2年前の記事がなぜ誤報だとわかったのか。発端はこの動きだ。
『韓国、佐渡金山労働者の追悼式典に不参加表明…生稲晃子政務官の出席に反発か』(読売新聞オンライン11月24日)
生稲氏の“靖国参拝”を韓国側が問題視
韓国外交省は今年7月に国連教育・科学・文化機関(ユネスコ)の世界文化遺産に登録された「佐渡島の金山」をめぐり、佐渡市で行われる朝鮮半島出身者を含む労働者の追悼式典への不参加を表明した。日本政府代表の生稲外務政務官が過去に靖国神社に参拝していたと報じられたことなどが理由とされた。
《生稲氏の靖国参拝は2022年当時に一部の日本メディアが報道。今回の追悼行事への参加が発表された後、韓国メディアが相次いで報じ、韓国内で生稲氏の出席を問題視する声が出ていた。》(朝日新聞デジタル11月24日)

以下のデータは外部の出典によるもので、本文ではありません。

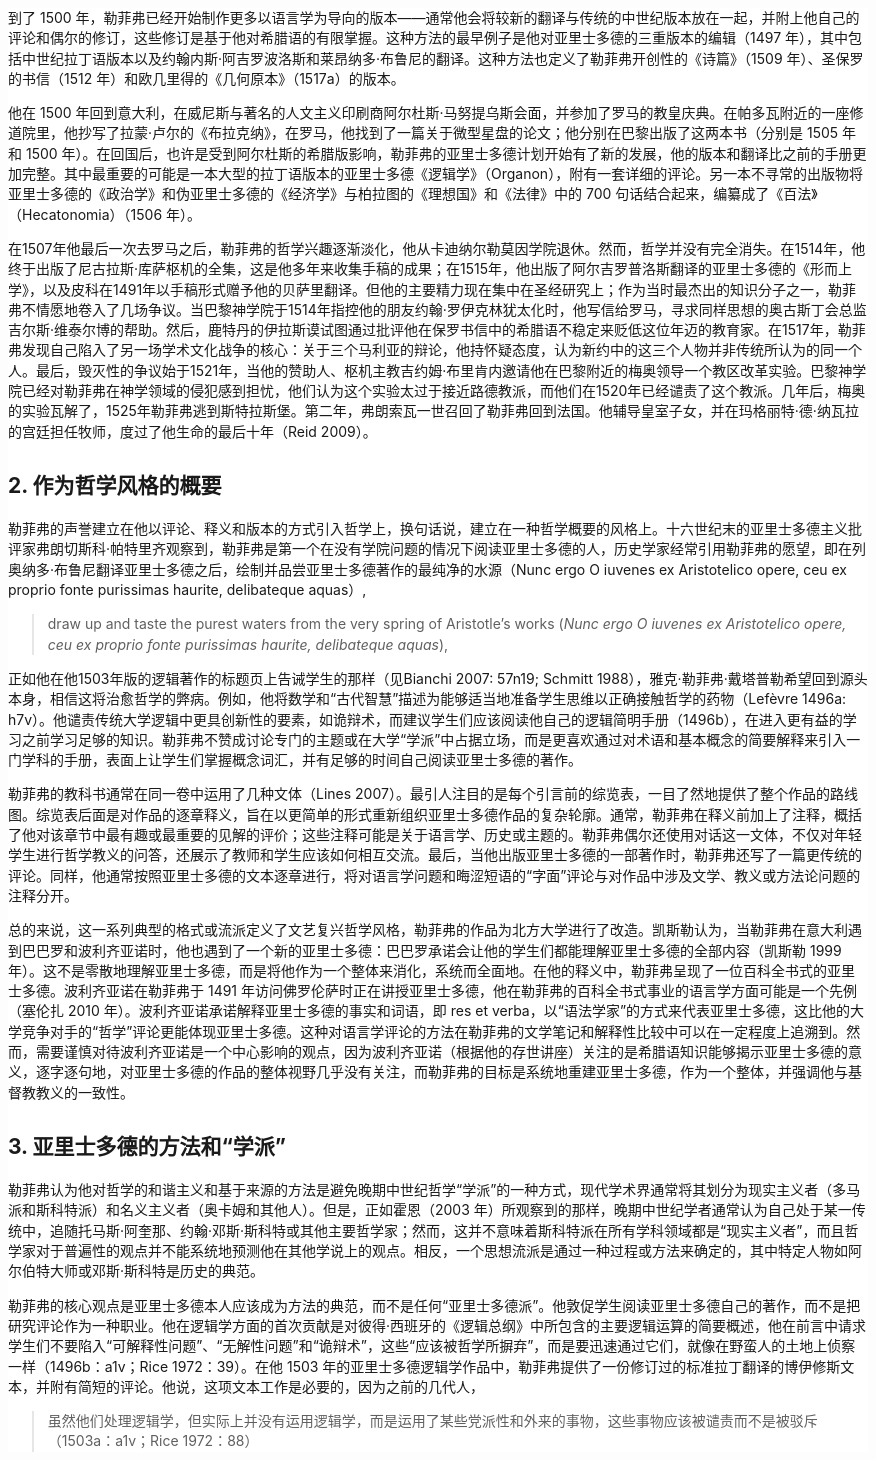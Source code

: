 到了 1500 年，勒菲弗已经开始制作更多以语言学为导向的版本——通常他会将较新的翻译与传统的中世纪版本放在一起，并附上他自己的评论和偶尔的修订，这些修订是基于他对希腊语的有限掌握。这种方法的最早例子是他对亚里士多德的三重版本的编辑（1497 年），其中包括中世纪拉丁语版本以及约翰内斯·阿吉罗波洛斯和莱昂纳多·布鲁尼的翻译。这种方法也定义了勒菲弗开创性的《诗篇》（1509 年）、圣保罗的书信（1512 年）和欧几里得的《几何原本》（1517a）的版本。

他在 1500 年回到意大利，在威尼斯与著名的人文主义印刷商阿尔杜斯·马努提乌斯会面，并参加了罗马的教皇庆典。在帕多瓦附近的一座修道院里，他抄写了拉蒙·卢尔的《布拉克纳》，在罗马，他找到了一篇关于微型星盘的论文；他分别在巴黎出版了这两本书（分别是 1505 年和 1500 年）。在回国后，也许是受到阿尔杜斯的希腊版影响，勒菲弗的亚里士多德计划开始有了新的发展，他的版本和翻译比之前的手册更加完整。其中最重要的可能是一本大型的拉丁语版本的亚里士多德《逻辑学》（Organon），附有一套详细的评论。另一本不寻常的出版物将亚里士多德的《政治学》和伪亚里士多德的《经济学》与柏拉图的《理想国》和《法律》中的 700 句话结合起来，编纂成了《百法》（Hecatonomia）（1506 年）。

在1507年他最后一次去罗马之后，勒菲弗的哲学兴趣逐渐淡化，他从卡迪纳尔勒莫因学院退休。然而，哲学并没有完全消失。在1514年，他终于出版了尼古拉斯·库萨枢机的全集，这是他多年来收集手稿的成果；在1515年，他出版了阿尔吉罗普洛斯翻译的亚里士多德的《形而上学》，以及皮科在1491年以手稿形式赠予他的贝萨里翻译。但他的主要精力现在集中在圣经研究上；作为当时最杰出的知识分子之一，勒菲弗不情愿地卷入了几场争议。当巴黎神学院于1514年指控他的朋友约翰·罗伊克林犹太化时，他写信给罗马，寻求同样思想的奥古斯丁会总监吉尔斯·维泰尔博的帮助。然后，鹿特丹的伊拉斯谟试图通过批评他在保罗书信中的希腊语不稳定来贬低这位年迈的教育家。在1517年，勒菲弗发现自己陷入了另一场学术文化战争的核心：关于三个马利亚的辩论，他持怀疑态度，认为新约中的这三个人物并非传统所认为的同一个人。最后，毁灭性的争议始于1521年，当他的赞助人、枢机主教吉约姆·布里肯内邀请他在巴黎附近的梅奥领导一个教区改革实验。巴黎神学院已经对勒菲弗在神学领域的侵犯感到担忧，他们认为这个实验太过于接近路德教派，而他们在1520年已经谴责了这个教派。几年后，梅奥的实验瓦解了，1525年勒菲弗逃到斯特拉斯堡。第二年，弗朗索瓦一世召回了勒菲弗回到法国。他辅导皇室子女，并在玛格丽特·德·纳瓦拉的宫廷担任牧师，度过了他生命的最后十年（Reid 2009）。

## 2. 作为哲学风格的概要

勒菲弗的声誉建立在他以评论、释义和版本的方式引入哲学上，换句话说，建立在一种哲学概要的风格上。十六世纪末的亚里士多德主义批评家弗朗切斯科·帕特里齐观察到，勒菲弗是第一个在没有学院问题的情况下阅读亚里士多德的人，历史学家经常引用勒菲弗的愿望，即在列奥纳多·布鲁尼翻译亚里士多德之后，绘制并品尝亚里士多德著作的最纯净的水源（Nunc ergo O iuvenes ex Aristotelico opere, ceu ex proprio fonte purissimas haurite, delibateque aquas）,

> draw up and taste the purest waters from the very spring of Aristotle’s works (*Nunc ergo O iuvenes ex Aristotelico opere, ceu ex proprio fonte purissimas haurite, delibateque aquas*),

正如他在他1503年版的逻辑著作的标题页上告诫学生的那样（见Bianchi 2007: 57n19; Schmitt 1988），雅克·勒菲弗·戴塔普勒希望回到源头本身，相信这将治愈哲学的弊病。例如，他将数学和“古代智慧”描述为能够适当地准备学生思维以正确接触哲学的药物（Lefèvre 1496a: h7v）。他谴责传统大学逻辑中更具创新性的要素，如诡辩术，而建议学生们应该阅读他自己的逻辑简明手册（1496b），在进入更有益的学习之前学习足够的知识。勒菲弗不赞成讨论专门的主题或在大学“学派”中占据立场，而是更喜欢通过对术语和基本概念的简要解释来引入一门学科的手册，表面上让学生们掌握概念词汇，并有足够的时间自己阅读亚里士多德的著作。

勒菲弗的教科书通常在同一卷中运用了几种文体（Lines 2007）。最引人注目的是每个引言前的综览表，一目了然地提供了整个作品的路线图。综览表后面是对作品的逐章释义，旨在以更简单的形式重新组织亚里士多德作品的复杂轮廓。通常，勒菲弗在释义前加上了注释，概括了他对该章节中最有趣或最重要的见解的评价；这些注释可能是关于语言学、历史或主题的。勒菲弗偶尔还使用对话这一文体，不仅对年轻学生进行哲学教义的问答，还展示了教师和学生应该如何相互交流。最后，当他出版亚里士多德的一部著作时，勒菲弗还写了一篇更传统的评论。同样，他通常按照亚里士多德的文本逐章进行，将对语言学问题和晦涩短语的“字面”评论与对作品中涉及文学、教义或方法论问题的注释分开。

总的来说，这一系列典型的格式或流派定义了文艺复兴哲学风格，勒菲弗的作品为北方大学进行了改造。凯斯勒认为，当勒菲弗在意大利遇到巴巴罗和波利齐亚诺时，他也遇到了一个新的亚里士多德：巴巴罗承诺会让他的学生们都能理解亚里士多德的全部内容（凯斯勒 1999 年）。这不是零散地理解亚里士多德，而是将他作为一个整体来消化，系统而全面地。在他的释义中，勒菲弗呈现了一位百科全书式的亚里士多德。波利齐亚诺在勒菲弗于 1491 年访问佛罗伦萨时正在讲授亚里士多德，他在勒菲弗的百科全书式事业的语言学方面可能是一个先例（塞伦扎 2010 年）。波利齐亚诺承诺解释亚里士多德的事实和词语，即 res et verba，以“语法学家”的方式来代表亚里士多德，这比他的大学竞争对手的“哲学”评论更能体现亚里士多德。这种对语言学评论的方法在勒菲弗的文学笔记和解释性比较中可以在一定程度上追溯到。然而，需要谨慎对待波利齐亚诺是一个中心影响的观点，因为波利齐亚诺（根据他的存世讲座）关注的是希腊语知识能够揭示亚里士多德的意义，逐字逐句地，对亚里士多德的作品的整体视野几乎没有关注，而勒菲弗的目标是系统地重建亚里士多德，作为一个整体，并强调他与基督教教义的一致性。

## 3. 亚里士多德的方法和“学派”

勒菲弗认为他对哲学的和谐主义和基于来源的方法是避免晚期中世纪哲学“学派”的一种方式，现代学术界通常将其划分为现实主义者（多马派和斯科特派）和名义主义者（奥卡姆和其他人）。但是，正如霍恩（2003 年）所观察到的那样，晚期中世纪学者通常认为自己处于某一传统中，追随托马斯·阿奎那、约翰·邓斯·斯科特或其他主要哲学家；然而，这并不意味着斯科特派在所有学科领域都是“现实主义者”，而且哲学家对于普遍性的观点并不能系统地预测他在其他学说上的观点。相反，一个思想流派是通过一种过程或方法来确定的，其中特定人物如阿尔伯特大师或邓斯·斯科特是历史的典范。

勒菲弗的核心观点是亚里士多德本人应该成为方法的典范，而不是任何“亚里士多德派”。他敦促学生阅读亚里士多德自己的著作，而不是把研究评论作为一种职业。他在逻辑学方面的首次贡献是对彼得·西班牙的《逻辑总纲》中所包含的主要逻辑运算的简要概述，他在前言中请求学生们不要陷入“可解释性问题”、“无解性问题”和“诡辩术”，这些“应该被哲学所摒弃”，而是要迅速通过它们，就像在野蛮人的土地上侦察一样（1496b：a1v；Rice 1972：39）。在他 1503 年的亚里士多德逻辑学作品中，勒菲弗提供了一份修订过的标准拉丁翻译的博伊修斯文本，并附有简短的评论。他说，这项文本工作是必要的，因为之前的几代人，

> 虽然他们处理逻辑学，但实际上并没有运用逻辑学，而是运用了某些党派性和外来的事物，这些事物应该被谴责而不是被驳斥（1503a：a1v；Rice 1972：88）
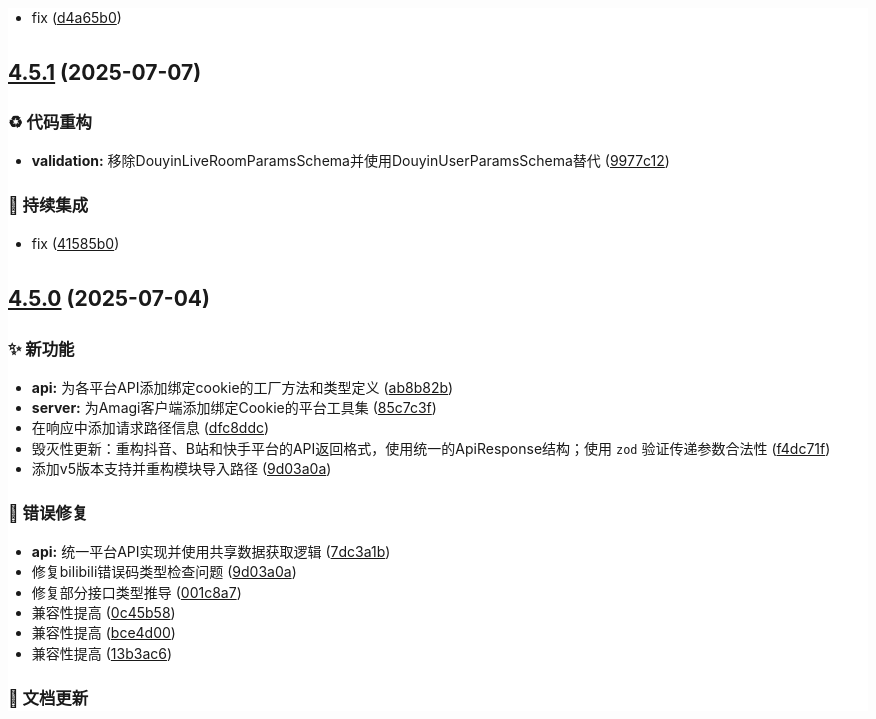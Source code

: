 * fix ([d4a65b0](https://github.com/ikenxuan/amagi/commit/d4a65b06d0f1f643e9f8b33c6b3a3b485aba8e93))

## [4.5.1](https://github.com/ikenxuan/amagi/compare/v4.5.0...v4.5.1) (2025-07-07)


### ♻️ 代码重构

* **validation:** 移除DouyinLiveRoomParamsSchema并使用DouyinUserParamsSchema替代 ([9977c12](https://github.com/ikenxuan/amagi/commit/9977c12a5ea229f4314705f06f0c66801c84e937))


### 🎡 持续集成

* fix ([41585b0](https://github.com/ikenxuan/amagi/commit/41585b08b4605b83da001876260ad9e35e0a0f17))

## [4.5.0](https://github.com/ikenxuan/amagi/compare/v4.4.19...v4.5.0) (2025-07-04)


### ✨ 新功能

* **api:** 为各平台API添加绑定cookie的工厂方法和类型定义 ([ab8b82b](https://github.com/ikenxuan/amagi/commit/ab8b82bd6972e9ae3659c936796780e60ab920c2))
* **server:** 为Amagi客户端添加绑定Cookie的平台工具集 ([85c7c3f](https://github.com/ikenxuan/amagi/commit/85c7c3f2222667180175b83e6757b9417fc4d249))
* 在响应中添加请求路径信息 ([dfc8ddc](https://github.com/ikenxuan/amagi/commit/dfc8ddca8f75848429b1c7f8ddda35c89cac4dae))
* 毁灭性更新：重构抖音、B站和快手平台的API返回格式，使用统一的ApiResponse结构；使用 `zod` 验证传递参数合法性 ([f4dc71f](https://github.com/ikenxuan/amagi/commit/f4dc71f7e10365515bee9fbdf21fd19f4f61358b))
* 添加v5版本支持并重构模块导入路径 ([9d03a0a](https://github.com/ikenxuan/amagi/commit/9d03a0a69930c5d5248bc9ef9711f073dc4f9875))


### 🐛 错误修复

* **api:** 统一平台API实现并使用共享数据获取逻辑 ([7dc3a1b](https://github.com/ikenxuan/amagi/commit/7dc3a1b21fbada09a3b4be2f1bf98f8b40f2d9f7))
* 修复bilibili错误码类型检查问题 ([9d03a0a](https://github.com/ikenxuan/amagi/commit/9d03a0a69930c5d5248bc9ef9711f073dc4f9875))
* 修复部分接口类型推导 ([001c8a7](https://github.com/ikenxuan/amagi/commit/001c8a7389ab56bbd10c060a98cac932c8cf2327))
* 兼容性提高 ([0c45b58](https://github.com/ikenxuan/amagi/commit/0c45b580678ef88c0b2ace1f3cc2f9a6d59df3d6))
* 兼容性提高 ([bce4d00](https://github.com/ikenxuan/amagi/commit/bce4d004fa9329b821f223237874ad07d4722071))
* 兼容性提高 ([13b3ac6](https://github.com/ikenxuan/amagi/commit/13b3ac6f78326a71eb86999596a45c09d880b152))


### 📝 文档更新
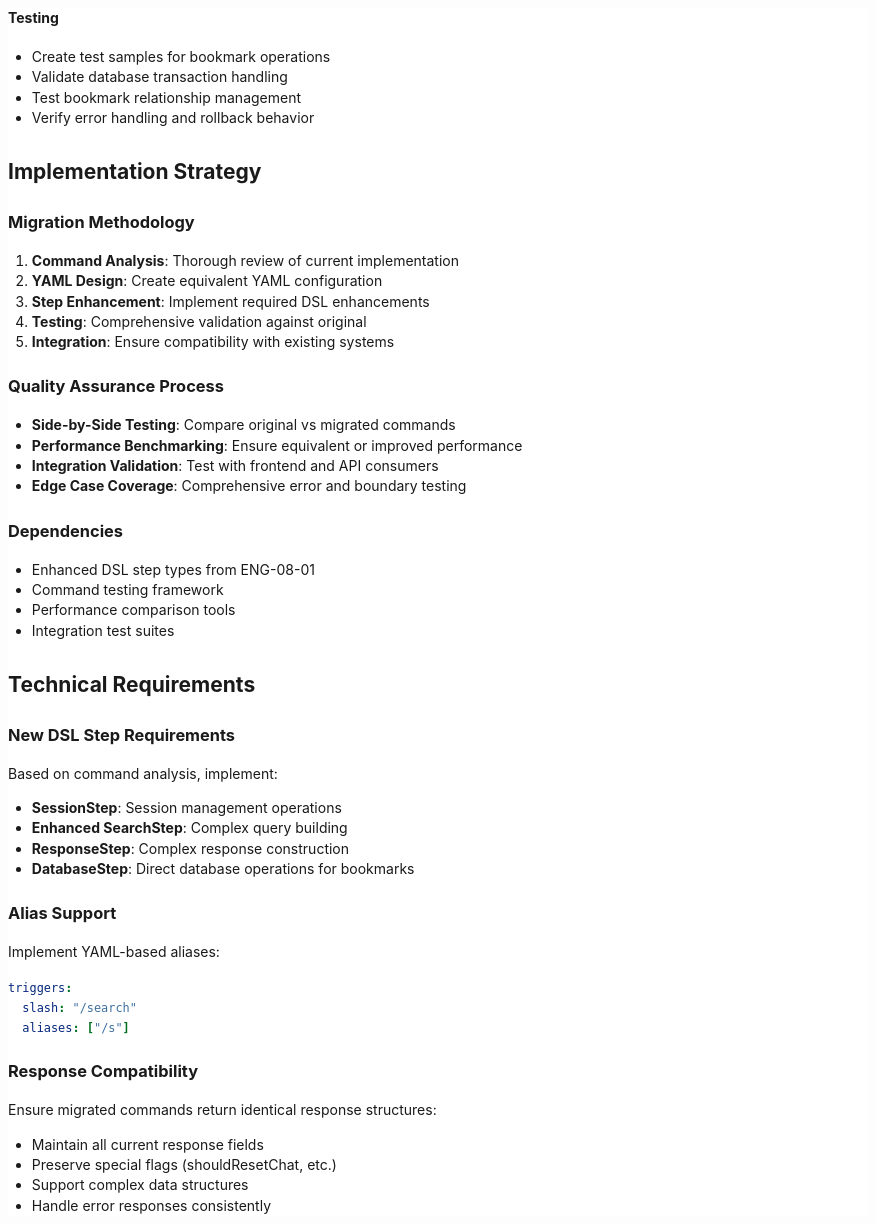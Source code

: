 #### Testing
- Create test samples for bookmark operations
- Validate database transaction handling
- Test bookmark relationship management
- Verify error handling and rollback behavior

## Implementation Strategy

### Migration Methodology
1. **Command Analysis**: Thorough review of current implementation
2. **YAML Design**: Create equivalent YAML configuration
3. **Step Enhancement**: Implement required DSL enhancements
4. **Testing**: Comprehensive validation against original
5. **Integration**: Ensure compatibility with existing systems

### Quality Assurance Process
- **Side-by-Side Testing**: Compare original vs migrated commands
- **Performance Benchmarking**: Ensure equivalent or improved performance
- **Integration Validation**: Test with frontend and API consumers
- **Edge Case Coverage**: Comprehensive error and boundary testing

### Dependencies
- Enhanced DSL step types from ENG-08-01
- Command testing framework
- Performance comparison tools
- Integration test suites

## Technical Requirements

### New DSL Step Requirements
Based on command analysis, implement:
- **SessionStep**: Session management operations
- **Enhanced SearchStep**: Complex query building
- **ResponseStep**: Complex response construction
- **DatabaseStep**: Direct database operations for bookmarks

### Alias Support
Implement YAML-based aliases:
```yaml
triggers:
  slash: "/search"
  aliases: ["/s"]
```

### Response Compatibility
Ensure migrated commands return identical response structures:
- Maintain all current response fields
- Preserve special flags (shouldResetChat, etc.)
- Support complex data structures
- Handle error responses consistently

外務政務官に就任したばかりの生稲晃子氏の存在がいきなり注目されたのである。 東スポは騒ぎを見て、一面で次のように伝えた(11月25日発売分)。
お粗末すぎる誤報の顛末
『生稲 右翼扱いされていた』
独特すぎる見出しである。東スポは「永田町関係者」の声として、「保守派からは評価する声が出ている。外務政務官就任に批判のある生稲氏にとっては保守を打ち出していくのもいいかもしれません」という言葉を紹介。生稲氏にとっては「むしろチャンスかもしれない」と記事を結んでいた。ただ、気になったのはこの話題が出てから生稲氏は靖国参拝を否定していたことだ。
すると、東スポが「生稲右翼扱い」と書いた夜に事態は急転する。共同通信は「正しくは生稲氏は参拝しておらず誤った報道でした」と加盟社に訂正記事を配信したのだ。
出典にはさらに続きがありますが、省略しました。